■ TASK REQUIREMENTS
From the listing that follows, report the number of lines with the word "vercel" in them, and no other output.

■ EXTRACTED RECORDS
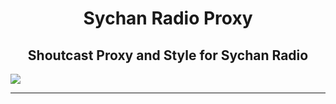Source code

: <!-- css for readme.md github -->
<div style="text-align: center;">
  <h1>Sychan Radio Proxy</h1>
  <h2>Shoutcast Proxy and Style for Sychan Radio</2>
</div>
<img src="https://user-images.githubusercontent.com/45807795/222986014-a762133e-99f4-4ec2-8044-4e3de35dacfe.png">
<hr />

---

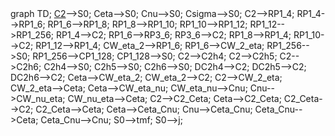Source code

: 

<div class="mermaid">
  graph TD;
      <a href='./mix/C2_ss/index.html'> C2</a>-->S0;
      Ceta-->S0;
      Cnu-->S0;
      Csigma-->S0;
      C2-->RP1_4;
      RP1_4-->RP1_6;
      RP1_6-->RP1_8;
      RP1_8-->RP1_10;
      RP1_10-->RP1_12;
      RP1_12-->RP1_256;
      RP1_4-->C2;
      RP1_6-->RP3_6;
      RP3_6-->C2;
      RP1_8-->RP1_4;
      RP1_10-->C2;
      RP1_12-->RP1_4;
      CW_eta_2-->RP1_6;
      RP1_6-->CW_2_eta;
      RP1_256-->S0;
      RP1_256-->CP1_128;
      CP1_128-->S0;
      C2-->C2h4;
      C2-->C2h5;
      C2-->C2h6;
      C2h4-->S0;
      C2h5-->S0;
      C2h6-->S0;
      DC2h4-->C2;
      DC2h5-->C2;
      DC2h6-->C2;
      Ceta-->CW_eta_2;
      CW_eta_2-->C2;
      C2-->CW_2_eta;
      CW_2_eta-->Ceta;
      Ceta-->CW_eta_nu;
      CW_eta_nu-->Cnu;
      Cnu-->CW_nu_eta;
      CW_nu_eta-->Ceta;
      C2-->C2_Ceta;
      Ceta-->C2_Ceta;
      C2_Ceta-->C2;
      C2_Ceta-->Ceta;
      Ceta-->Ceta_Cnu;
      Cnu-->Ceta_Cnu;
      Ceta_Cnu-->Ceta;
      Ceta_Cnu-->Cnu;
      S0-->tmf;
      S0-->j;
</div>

==

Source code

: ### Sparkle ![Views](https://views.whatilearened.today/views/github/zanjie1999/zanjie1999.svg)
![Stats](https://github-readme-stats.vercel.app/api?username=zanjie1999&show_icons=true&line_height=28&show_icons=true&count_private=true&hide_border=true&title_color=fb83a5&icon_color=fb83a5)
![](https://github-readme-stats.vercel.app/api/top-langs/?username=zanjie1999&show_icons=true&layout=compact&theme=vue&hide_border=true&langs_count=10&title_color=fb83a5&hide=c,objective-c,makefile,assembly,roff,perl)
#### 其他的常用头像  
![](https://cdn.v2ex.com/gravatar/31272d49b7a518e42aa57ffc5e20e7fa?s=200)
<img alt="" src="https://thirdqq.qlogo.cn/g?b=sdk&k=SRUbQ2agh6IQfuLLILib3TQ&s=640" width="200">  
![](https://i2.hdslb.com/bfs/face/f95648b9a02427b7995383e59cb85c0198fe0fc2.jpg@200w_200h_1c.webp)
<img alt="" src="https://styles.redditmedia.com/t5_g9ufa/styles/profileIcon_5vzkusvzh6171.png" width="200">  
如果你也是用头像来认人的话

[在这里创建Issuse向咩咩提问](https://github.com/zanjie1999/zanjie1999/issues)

■ EXERCISE OUTPUT
2